## EXERCISE INSTRUCTIONS
Work through the records below and tally every line containing "Overview". Reply with the total alone.

## DATA EXCERPTS
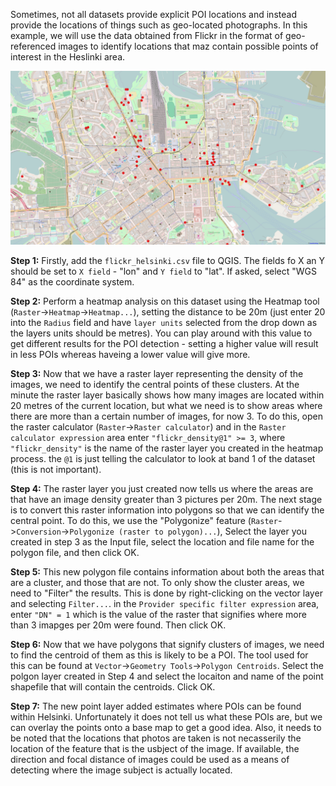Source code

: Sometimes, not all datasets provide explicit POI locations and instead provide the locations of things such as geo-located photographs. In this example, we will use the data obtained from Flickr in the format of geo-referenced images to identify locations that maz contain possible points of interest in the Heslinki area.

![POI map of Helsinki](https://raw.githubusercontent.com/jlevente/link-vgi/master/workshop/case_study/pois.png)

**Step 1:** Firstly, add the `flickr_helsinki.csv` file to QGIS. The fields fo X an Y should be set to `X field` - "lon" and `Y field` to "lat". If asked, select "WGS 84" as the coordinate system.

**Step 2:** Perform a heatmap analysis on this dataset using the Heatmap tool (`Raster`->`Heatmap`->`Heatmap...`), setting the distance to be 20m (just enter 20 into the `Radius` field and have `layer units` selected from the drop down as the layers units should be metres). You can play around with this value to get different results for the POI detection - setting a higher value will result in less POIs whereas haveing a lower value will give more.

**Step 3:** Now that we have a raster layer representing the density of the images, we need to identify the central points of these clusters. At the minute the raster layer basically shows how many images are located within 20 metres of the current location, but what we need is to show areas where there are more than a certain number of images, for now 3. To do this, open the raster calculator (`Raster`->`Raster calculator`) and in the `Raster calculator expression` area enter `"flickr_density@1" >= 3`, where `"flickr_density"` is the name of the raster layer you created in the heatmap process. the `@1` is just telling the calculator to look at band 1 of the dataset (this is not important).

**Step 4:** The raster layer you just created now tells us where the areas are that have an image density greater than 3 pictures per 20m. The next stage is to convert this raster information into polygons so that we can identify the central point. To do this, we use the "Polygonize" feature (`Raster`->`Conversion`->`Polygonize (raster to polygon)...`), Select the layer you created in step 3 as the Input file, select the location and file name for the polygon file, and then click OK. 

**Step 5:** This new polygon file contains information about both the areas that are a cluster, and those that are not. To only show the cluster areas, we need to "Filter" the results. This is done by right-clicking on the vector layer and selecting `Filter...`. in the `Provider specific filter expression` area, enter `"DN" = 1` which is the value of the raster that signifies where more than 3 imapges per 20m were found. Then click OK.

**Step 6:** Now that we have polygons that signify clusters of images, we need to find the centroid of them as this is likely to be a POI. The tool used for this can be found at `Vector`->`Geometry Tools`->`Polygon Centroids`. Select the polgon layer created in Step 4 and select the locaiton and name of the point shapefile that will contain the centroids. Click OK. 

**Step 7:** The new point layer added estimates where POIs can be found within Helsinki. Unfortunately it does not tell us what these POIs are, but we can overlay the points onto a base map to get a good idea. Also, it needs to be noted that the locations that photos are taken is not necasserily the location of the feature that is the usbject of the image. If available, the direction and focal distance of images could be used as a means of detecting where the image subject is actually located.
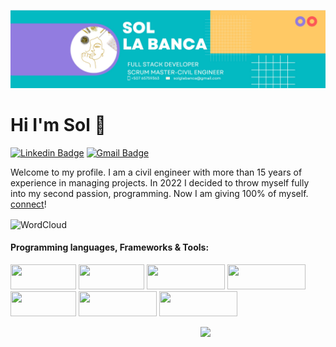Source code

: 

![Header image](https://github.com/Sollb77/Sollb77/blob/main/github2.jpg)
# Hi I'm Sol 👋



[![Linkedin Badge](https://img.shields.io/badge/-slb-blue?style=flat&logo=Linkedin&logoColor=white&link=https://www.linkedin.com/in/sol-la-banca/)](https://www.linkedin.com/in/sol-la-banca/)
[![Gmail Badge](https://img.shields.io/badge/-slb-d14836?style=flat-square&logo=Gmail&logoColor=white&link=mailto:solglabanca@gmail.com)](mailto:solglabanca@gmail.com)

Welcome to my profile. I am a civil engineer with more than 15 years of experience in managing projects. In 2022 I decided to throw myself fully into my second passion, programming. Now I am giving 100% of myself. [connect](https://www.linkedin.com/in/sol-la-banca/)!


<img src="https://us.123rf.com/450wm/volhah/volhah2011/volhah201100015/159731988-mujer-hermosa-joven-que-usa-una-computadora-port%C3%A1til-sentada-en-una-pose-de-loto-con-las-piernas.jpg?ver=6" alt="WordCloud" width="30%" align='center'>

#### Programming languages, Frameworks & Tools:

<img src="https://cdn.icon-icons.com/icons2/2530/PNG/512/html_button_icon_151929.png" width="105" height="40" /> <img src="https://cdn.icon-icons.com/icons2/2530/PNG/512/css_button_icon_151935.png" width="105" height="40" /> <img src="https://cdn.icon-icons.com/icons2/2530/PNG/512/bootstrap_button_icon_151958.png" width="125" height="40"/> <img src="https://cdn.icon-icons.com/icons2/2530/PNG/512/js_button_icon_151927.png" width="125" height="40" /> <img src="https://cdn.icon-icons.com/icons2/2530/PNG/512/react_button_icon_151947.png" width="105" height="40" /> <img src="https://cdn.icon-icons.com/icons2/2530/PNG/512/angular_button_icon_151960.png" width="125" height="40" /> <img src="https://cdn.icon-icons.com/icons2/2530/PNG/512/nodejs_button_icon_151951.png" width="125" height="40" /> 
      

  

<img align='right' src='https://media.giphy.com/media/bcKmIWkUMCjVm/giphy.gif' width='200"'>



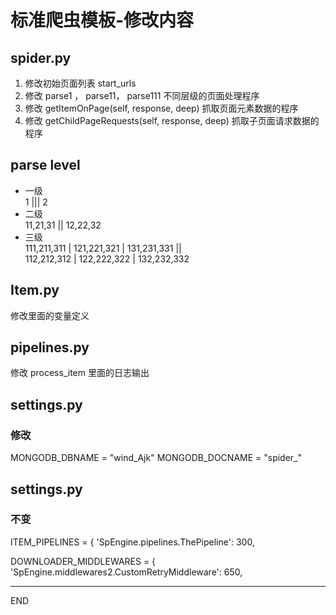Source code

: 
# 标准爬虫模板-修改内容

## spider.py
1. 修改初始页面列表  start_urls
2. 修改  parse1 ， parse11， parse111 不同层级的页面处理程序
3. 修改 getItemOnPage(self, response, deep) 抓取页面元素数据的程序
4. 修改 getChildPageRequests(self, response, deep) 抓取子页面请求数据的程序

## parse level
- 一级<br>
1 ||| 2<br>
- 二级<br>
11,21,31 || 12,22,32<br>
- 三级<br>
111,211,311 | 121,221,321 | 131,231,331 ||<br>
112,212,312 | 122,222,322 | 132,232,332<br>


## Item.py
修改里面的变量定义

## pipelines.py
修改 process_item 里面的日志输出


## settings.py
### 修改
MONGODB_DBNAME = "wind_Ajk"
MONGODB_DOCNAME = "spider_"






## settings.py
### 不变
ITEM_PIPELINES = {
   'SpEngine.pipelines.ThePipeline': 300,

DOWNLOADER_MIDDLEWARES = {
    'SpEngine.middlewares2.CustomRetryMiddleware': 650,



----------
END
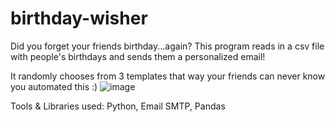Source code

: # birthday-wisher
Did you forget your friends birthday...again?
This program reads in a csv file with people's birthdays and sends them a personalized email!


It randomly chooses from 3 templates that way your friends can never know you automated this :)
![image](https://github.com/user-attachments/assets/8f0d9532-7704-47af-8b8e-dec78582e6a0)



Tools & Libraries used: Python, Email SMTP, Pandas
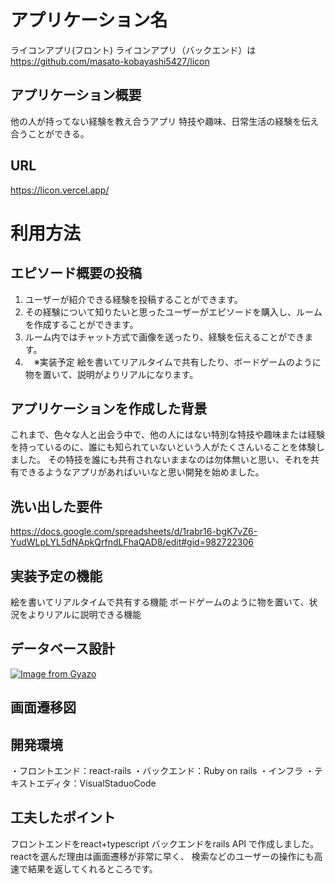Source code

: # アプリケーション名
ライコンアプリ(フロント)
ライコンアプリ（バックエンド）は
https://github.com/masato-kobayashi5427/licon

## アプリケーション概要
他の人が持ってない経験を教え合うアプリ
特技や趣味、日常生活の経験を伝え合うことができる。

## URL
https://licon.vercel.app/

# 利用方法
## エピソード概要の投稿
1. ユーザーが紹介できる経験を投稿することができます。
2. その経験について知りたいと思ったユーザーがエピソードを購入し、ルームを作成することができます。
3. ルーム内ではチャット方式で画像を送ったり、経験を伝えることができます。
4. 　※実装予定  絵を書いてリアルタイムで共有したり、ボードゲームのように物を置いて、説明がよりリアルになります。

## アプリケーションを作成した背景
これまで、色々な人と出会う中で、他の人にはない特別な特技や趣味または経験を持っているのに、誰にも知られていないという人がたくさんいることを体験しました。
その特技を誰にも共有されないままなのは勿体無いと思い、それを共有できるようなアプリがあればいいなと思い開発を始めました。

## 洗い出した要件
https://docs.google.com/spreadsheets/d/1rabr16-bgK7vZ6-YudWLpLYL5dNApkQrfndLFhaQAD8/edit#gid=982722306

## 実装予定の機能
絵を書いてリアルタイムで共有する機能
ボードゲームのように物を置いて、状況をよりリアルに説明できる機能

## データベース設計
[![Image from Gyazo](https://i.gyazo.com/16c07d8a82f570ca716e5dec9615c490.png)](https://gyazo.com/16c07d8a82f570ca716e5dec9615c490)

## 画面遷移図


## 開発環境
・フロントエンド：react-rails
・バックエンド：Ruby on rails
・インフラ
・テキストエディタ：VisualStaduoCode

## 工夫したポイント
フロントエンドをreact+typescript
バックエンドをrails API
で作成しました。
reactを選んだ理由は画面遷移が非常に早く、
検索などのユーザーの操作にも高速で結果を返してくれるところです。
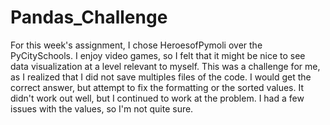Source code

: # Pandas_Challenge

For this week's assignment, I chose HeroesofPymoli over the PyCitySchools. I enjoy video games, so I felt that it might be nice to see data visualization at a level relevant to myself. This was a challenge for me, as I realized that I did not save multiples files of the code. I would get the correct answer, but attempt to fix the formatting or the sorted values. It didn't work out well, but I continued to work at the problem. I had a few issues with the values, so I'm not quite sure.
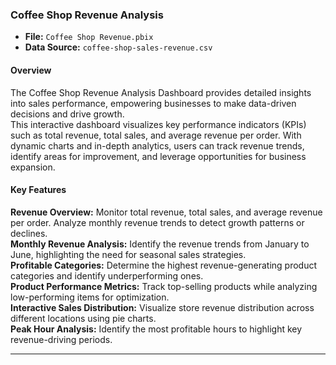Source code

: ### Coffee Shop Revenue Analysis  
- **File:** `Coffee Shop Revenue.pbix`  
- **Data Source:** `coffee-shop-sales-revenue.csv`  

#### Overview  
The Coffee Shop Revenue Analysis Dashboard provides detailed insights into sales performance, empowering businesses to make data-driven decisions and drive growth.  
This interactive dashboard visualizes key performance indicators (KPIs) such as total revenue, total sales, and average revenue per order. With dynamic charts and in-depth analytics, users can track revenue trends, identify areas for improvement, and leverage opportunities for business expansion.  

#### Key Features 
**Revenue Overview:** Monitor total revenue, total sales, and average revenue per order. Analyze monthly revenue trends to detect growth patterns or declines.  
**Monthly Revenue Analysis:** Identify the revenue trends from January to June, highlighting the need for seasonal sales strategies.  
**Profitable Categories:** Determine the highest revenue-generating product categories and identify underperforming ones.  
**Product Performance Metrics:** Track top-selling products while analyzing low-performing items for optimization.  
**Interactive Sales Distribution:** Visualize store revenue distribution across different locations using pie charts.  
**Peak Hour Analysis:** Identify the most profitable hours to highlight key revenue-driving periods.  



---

## RESULT OF THE TASK
2